Антипитерская проза (Бузулукский) - страница 56

Кресло-качалка между тем так сильно раскачалось вместе с грузным телом старика Болотина, что старик Болотин не мог уже справиться с опасными амплитудами, набирающими бесконтрольность, поэтому он криком позвал жену.

Курочка (так он звал жену) вбежала в его кабинет, зная, что муж опять неприлично раскачался. Кресло ходило ходуном, как суденышко на волнах. Оно уже достигло той кинетической стадии, когда вертелось на одной точке, как огромная юла, так порывисто и центростремительно, что старика Болотина внутри этого верчения уже не было видно, а воздух вокруг или, лучше сказать, воздушное измерение, превращалось в гибельную, пенящуюся воронку.

Курочка остановилась в шаге от кресла-волчка. Она правильно, с гимнастической прямизной наклонила спину вперед, вытянула руки и заранее напружинила их, чтобы с силой хватать вырывающиеся подлокотники кресла. Наконец ей удалось стреножить кресло-качалку и погасить его последние судороги. Муж замер в кресле с опущенными мятыми веками. Очков на нем не было. Они лежали у письменного стола разбитые. Их снесло крутящимся ветром. Рубашка на муже задралась, и страшное, войлочное пузо сотрясалось по инерции. Тапки мужа разметало по разным концам комнаты. Волосы мужа, седеющие, словно смазанные сажей, кучерявые и крепкие, свивались в одну сторону, как стираное белье после ручного отжима.

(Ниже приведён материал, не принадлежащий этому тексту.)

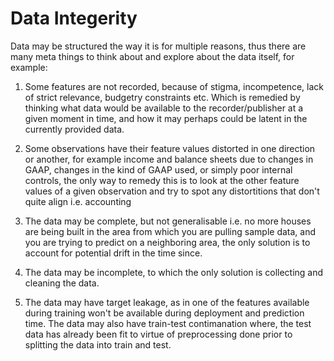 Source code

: # Data Integerity

Data may be structured the way it is for multiple reasons, thus there are many meta things to think about and explore about the data itself, for example:

1. Some features are not recorded, because of stigma, incompetence, lack of strict relevance, budgetry constraints etc. Which is remedied by thinking what data would be available to the recorder/publisher at a given moment in time, and how it may perhaps could be latent in the currently provided data.

2. Some observations have their feature values distorted in one direction or another, for example income and balance sheets due to changes in GAAP, changes in the kind of GAAP used, or simply poor internal controls, the only way to remedy this is to look at the other feature values of a given observation and try to spot any distortitions that don't quite align i.e. accounting

3. The data may be complete, but not generalisable i.e. no more houses are being built in the area from which you are pulling sample data, and you are trying to predict on a neighboring area, the only solution is to account for potential drift in the time since.

4. The data may be incomplete, to which the only solution is collecting and cleaning the data.

5. The data may have target leakage, as in one of the features available during training won't be available during deployment and prediction time. The data may also have train-test contimanation where, the test data has already been fit to virtue of preprocessing done prior to splitting the data into train and test. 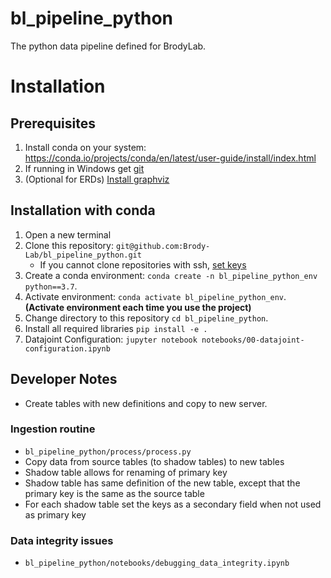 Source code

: # bl_pipeline_python

The python data pipeline defined for BrodyLab.

# Installation

## Prerequisites

1. Install conda on your system:  https://conda.io/projects/conda/en/latest/user-guide/install/index.html
2. If running in Windows get [git](https://gitforwindows.org/)
3. (Optional for ERDs) [Install graphviz](https://graphviz.org/download/)

## Installation with conda

1. Open a new terminal 
2. Clone this repository: `git@github.com:Brody-Lab/bl_pipeline_python.git`
    - If you cannot clone repositories with ssh, [set keys](https://docs.github.com/en/authentication/connecting-to-github-with-ssh/generating-a-new-ssh-key-and-adding-it-to-the-ssh-agent)
3. Create a conda environment: `conda create -n bl_pipeline_python_env python==3.7`.
4. Activate environment: `conda activate bl_pipeline_python_env`.   **(Activate environment each time you use the project)**
5. Change directory to this repository `cd bl_pipeline_python`.
6. Install all required libraries `pip install -e .`
7. Datajoint Configuration: `jupyter notebook notebooks/00-datajoint-configuration.ipynb` 


## Developer Notes
+ Create tables with new definitions and copy to new server.

### Ingestion routine
+ `bl_pipeline_python/process/process.py`
+ Copy data from source tables (to shadow tables) to new tables
+ Shadow table allows for renaming of primary key
+ Shadow table has same definition of the new table, except that the primary key is the same as the source table
+ For each shadow table set the keys as a secondary field when not used as primary key

### Data integrity issues
+ `bl_pipeline_python/notebooks/debugging_data_integrity.ipynb`
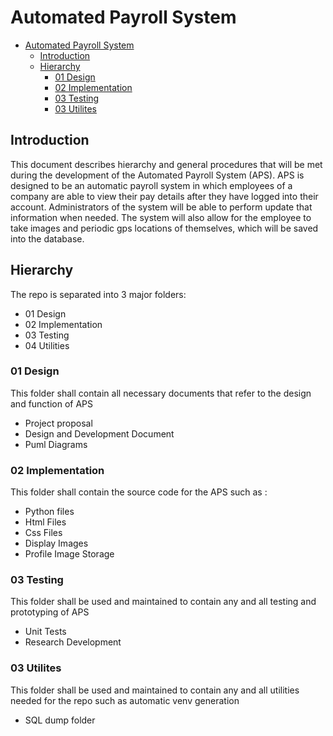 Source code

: # Automated Payroll System

<!-- TOC -->
* [Automated Payroll System](#automated-payroll-system)
  * [Introduction](#introduction)
  * [Hierarchy](#hierarchy)
    * [01 Design](#01-design)
    * [02 Implementation](#02-implementation)
    * [03 Testing](#03-testing)
    * [03 Utilites](#03-utilites)
<!-- TOC -->

## Introduction

This document describes hierarchy and general procedures that will be met
during the development of the Automated Payroll System (APS). APS is designed to be an automatic payroll system
in which employees of a company are able to view their pay details after they have logged into their account.
Administrators of the system will be able to perform update that information when needed. The system will also allow
for the employee to take images and periodic gps locations of themselves, which will be saved into the database.

## Hierarchy

The repo is separated into 3 major folders:

- 01 Design
- 02 Implementation
- 03 Testing
- 04 Utilities

### 01 Design

This folder shall contain all necessary documents that refer to the design
and function of APS 

- Project proposal
- Design and Development Document
- Puml Diagrams 


### 02 Implementation

This folder shall contain the source code for the APS such as :
- Python files
- Html Files
- Css Files
- Display Images
- Profile Image Storage


### 03 Testing

This folder shall be used and maintained to contain any and all testing and
prototyping of APS

- Unit Tests
- Research Development

### 03 Utilites

This folder shall be used and maintained to contain any and all utilities needed
for the repo such as automatic venv generation

- SQL dump folder
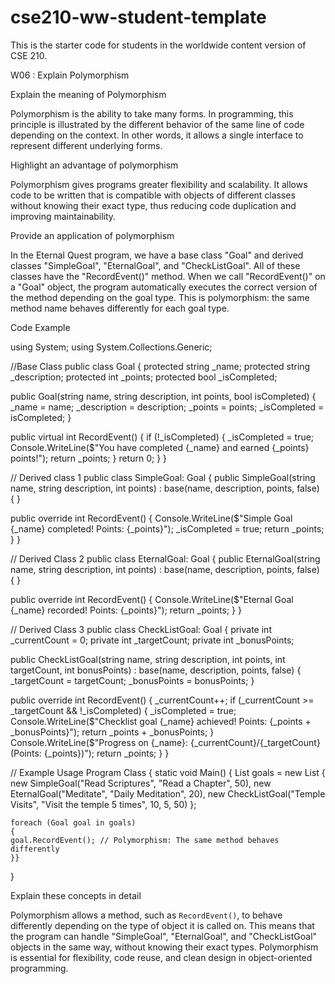 # cse210-ww-student-template
This is the starter code for students in the worldwide content version of CSE 210.

W06 : Explain Polymorphism

Explain the meaning of Polymorphism

Polymorphism is the ability to take many forms. In programming, this principle is illustrated by the different behavior of the same line of code depending on the context. In other words, it allows a single interface to represent different underlying forms.

Highlight an advantage of polymorphism

Polymorphism gives programs greater flexibility and scalability. It allows code to be written that is compatible with objects of different classes without knowing their exact type, thus reducing code duplication and improving maintainability.

Provide an application of polymorphism

In the Eternal Quest program, we have a base class "Goal" and derived classes "SimpleGoal", "EternalGoal", and "CheckListGoal". All of these classes have the "RecordEvent()" method. When we call "RecordEvent()" on a "Goal" object, the program automatically executes the correct version of the method depending on the goal type. This is polymorphism: the same method name behaves differently for each goal type.

Code Example

using System;
using System.Collections.Generic;

//Base Class
public class Goal
{
protected string _name;
protected string _description;
protected int _points;
protected bool _isCompleted;

public Goal(string name, string description, int points, bool isCompleted)
{
_name = name;
_description = description;
_points = points;
_isCompleted = isCompleted; }

public virtual int RecordEvent()
{
if (!_isCompleted)
{
_isCompleted = true;
Console.WriteLine($"You have completed {_name} and earned {_points} points!");
return _points;
}
return 0;
}
}

// Derived class 1
public class SimpleGoal: Goal
{
public SimpleGoal(string name, string description, int points)
: base(name, description, points, false) { }

public override int RecordEvent()
{
Console.WriteLine($"Simple Goal {_name} completed! Points: {_points}");
_isCompleted = true;
return _points;
}
}

// Derived Class 2
public class EternalGoal: Goal
{
public EternalGoal(string name, string description, int points)
: base(name, description, points, false) { }

public override int RecordEvent()
{
Console.WriteLine($"Eternal Goal {_name} recorded! Points: {_points}");
return _points;
}
}

// Derived Class 3
public class CheckListGoal: Goal
{
private int _currentCount = 0;
private int _targetCount;
private int _bonusPoints;

public CheckListGoal(string name, string description, int points, int targetCount, int bonusPoints)
: base(name, description, points, false)
{
_targetCount = targetCount;
_bonusPoints = bonusPoints; }

public override int RecordEvent()
{
_currentCount++;
if (_currentCount >= _targetCount && !_isCompleted)
{
_isCompleted = true;
Console.WriteLine($"Checklist goal {_name} achieved! Points: {_points + _bonusPoints}");
return _points + _bonusPoints;
}
Console.WriteLine($"Progress on {_name}: {_currentCount}/{_targetCount} (Points: {_points})");
return _points;
}
}

// Example Usage
Program Class
{
    static void Main()
    {
    List<Goal> goals = new List<Goal>
    {
    new SimpleGoal("Read Scriptures", "Read a Chapter", 50),
    new EternalGoal("Meditate", "Daily Meditation", 20),
    new CheckListGoal("Temple Visits", "Visit the temple 5 times", 10, 5, 50)
    };

    foreach (Goal goal in goals)
    {
    goal.RecordEvent(); // Polymorphism: The same method behaves differently
    }}
}

Explain these concepts in detail

Polymorphism allows a method, such as `RecordEvent()`, to behave differently depending on the type of object it is called on. This means that the program can handle "SimpleGoal", "EternalGoal", and "CheckListGoal" objects in the same way, without knowing their exact types. Polymorphism is essential for flexibility, code reuse, and clean design in object-oriented programming. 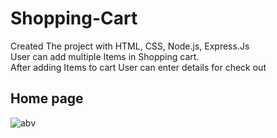 # Shopping-Cart
Created The project with HTML, CSS, Node.js, Express.Js </br>
User can add multiple Items in Shopping cart. </br>
After adding Items to cart User can enter details for check out

## Home page

![abv](https://cloud.githubusercontent.com/assets/17445806/21738858/fb23d2c4-d441-11e6-8912-cdb73024ed9e.png)
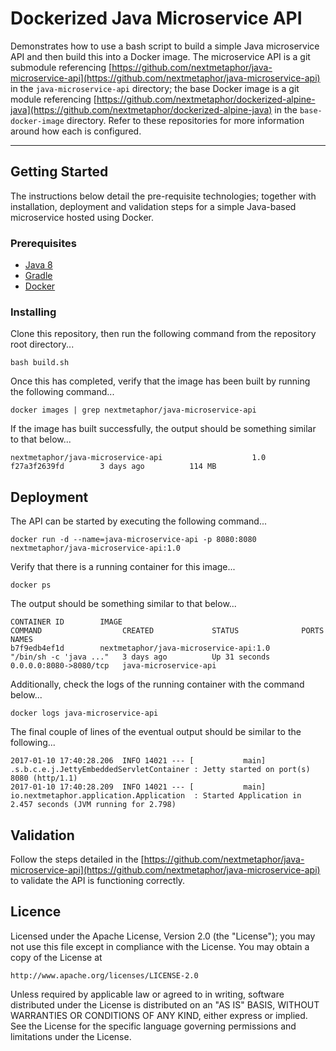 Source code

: # Dockerized Java Microservice API #
Demonstrates how to use a bash script to build a simple Java microservice API and then build this into a Docker image. The microservice API is a git submodule referencing [https://github.com/nextmetaphor/java-microservice-api](https://github.com/nextmetaphor/java-microservice-api) in the `java-microservice-api` directory; the base Docker image is a git module referencing [https://github.com/nextmetaphor/dockerized-alpine-java](https://github.com/nextmetaphor/dockerized-alpine-java) in the `base-docker-image` directory. Refer to these repositories for more information around how each is configured. 

***

## Getting Started 
The instructions below detail the pre-requisite technologies; together with installation, deployment and validation steps for a simple Java-based microservice hosted using Docker.

### Prerequisites
* [Java 8](http://www.oracle.com/technetwork/java/javase/downloads/jdk8-downloads-2133151.html)
* [Gradle](https://gradle.org/getting-started-gradle-java/#toggle-id-1)
* [Docker](https://www.docker.com/products/overview#/install_the_platform)

### Installing
Clone this repository, then run the following command from the repository root directory...

    bash build.sh

Once this has completed, verify that the image has been built by running the following command...

    docker images | grep nextmetaphor/java-microservice-api

If the image has built successfully, the output should be something similar to that below...

    nextmetaphor/java-microservice-api                    1.0                 f27a3f2639fd        3 days ago          114 MB

## Deployment
The API can be started by executing the following command...

    docker run -d --name=java-microservice-api -p 8080:8080 nextmetaphor/java-microservice-api:1.0

Verify that there is a running container for this image...

    docker ps

The output should be something similar to that below...

    CONTAINER ID        IMAGE                                                        COMMAND                  CREATED             STATUS              PORTS                    NAMES
    b7f9edb4ef1d        nextmetaphor/java-microservice-api:1.0                       "/bin/sh -c 'java ..."   3 days ago          Up 31 seconds       0.0.0.0:8080->8080/tcp   java-microservice-api

Additionally, check the logs of the running container with the command below...

    docker logs java-microservice-api

The final couple of lines of the eventual output should be similar to the following...

    2017-01-10 17:40:28.206  INFO 14021 --- [           main] .s.b.c.e.j.JettyEmbeddedServletContainer : Jetty started on port(s) 8080 (http/1.1)
    2017-01-10 17:40:28.209  INFO 14021 --- [           main] io.nextmetaphor.application.Application  : Started Application in 2.457 seconds (JVM running for 2.798)

## Validation ##
Follow the steps detailed in the [https://github.com/nextmetaphor/java-microservice-api](https://github.com/nextmetaphor/java-microservice-api) to validate the API is functioning correctly.

## Licence ##
Licensed under the Apache License, Version 2.0 (the "License");
you may not use this file except in compliance with the License.
You may obtain a copy of the License at

    http://www.apache.org/licenses/LICENSE-2.0

Unless required by applicable law or agreed to in writing, software
distributed under the License is distributed on an "AS IS" BASIS,
WITHOUT WARRANTIES OR CONDITIONS OF ANY KIND, either express or implied.
See the License for the specific language governing permissions and
limitations under the License.

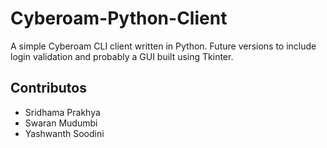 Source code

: # Cyberoam-Python-Client
A simple Cyberoam CLI client written in Python.
Future versions to include login validation and probably a GUI built using Tkinter.

## Contributos
- Sridhama Prakhya
- Swaran Mudumbi
- Yashwanth Soodini
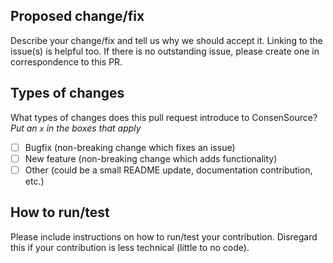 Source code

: ## Proposed change/fix

Describe your change/fix and tell us why we should accept it. Linking to the issue(s) is helpful too. If there is no outstanding issue, please create one in correspondence to this PR.

## Types of changes

What types of changes does this pull request introduce to ConsenSource? _Put an `x` in the boxes that apply_

- [ ] Bugfix (non-breaking change which fixes an issue)
- [ ] New feature (non-breaking change which adds functionality)
- [ ] Other (could be a small README update, documentation contribution, etc.)

## How to run/test

Please include instructions on how to run/test your contribution.
Disregard this if your contribution is less technical (little to no code). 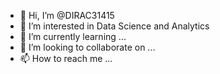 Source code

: - 👋 Hi, I’m @DIRAC31415
- 👀 I’m interested in Data Science and Analytics
- 🌱 I’m currently learning ...
- 💞️ I’m looking to collaborate on ...
- 📫 How to reach me ...

<!---
DIRAC31415/DIRAC31415 is a ✨ special ✨ repository because its `README.md` (this file) appears on your GitHub profile.
You can click the Preview link to take a look at your changes.
--->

Курочка помогла мужу встать. Он выругался и сразу остыл. Направился в ванную, попросив Курочку принести другие очки. Курочка хитро улыбалась его безвольной, опустошенной осанке. Она знала, что он любит притворяться смешным и копотливым ради скорого и точного прыжка. Курочка отодвинула кресло-качалку на его постоянное место, к эркерному окну. В складках шторы пряталась бессловесная, испуганная собачка такса, которую для метонимии и звали Таксой. Она была меланхолична и теперь мучилась, как настоящая божья тварь.

Старик Болотин в ванной по привычке посетовал на свою несуществующую крайнюю плоть. Он совершал это ироничное подтрунивание над собой ежедневно. Шлюха, которую ему в прошлый раз подложил Куракин, шлюха с каким-то прибалтийским, незапоминающимся имечком, хвалила его нестареющий обрезанный член, приговаривая, что такому удобно делать минет, как аккуратному, ровному пальцу без заусениц. Шлюха была какая-то чахлая, длинная, болезненная, с мелкой грудью и при этом с отчетливо крутыми извивами. При ее мерзкой улыбке дыхание у нее было легким, вегетарианским. Старику Болотину было приятно ее целовать, как маленького свежего отпрыска. Ей же поцелуи старого клиента были в тягость, как один из запретов ее ремесла. Она полюбила гладить старика Болотина по кудрявой большой голове. Она говорила, что «те все лысики, а он настоящий патриарх». Она была, кажется, из худосочных, неприкаянных, беленьких жидовочек. Он спросил ее об этом прямо, а она, смутившись и опять паршиво улыбнувшись, сначала закивала, а потом замотала хлипкими, белесыми, чересчур душистыми прядями из стороны в сторону: «Нет, я русская, у меня вся родня русские». Когда она ходила перед ним голой, как модель по узкому подиуму-дощечке, он думал о том, что современная женская красота, культивируемая педерастической кутюр-эпохой, рассчитана на то, чтобы возбуждать мужчин испорченных и слабых, дохляков и маньяков, чтобы вызывать у них желание расплющить субтильное, бескровное, ангельское существо. То ли дело во времена его молодости, мужчины боготворили крепких женщин. Мужчинам нужна была крепкая телесная отдача, страстная и сильная взаимность, а не подавление или унижение.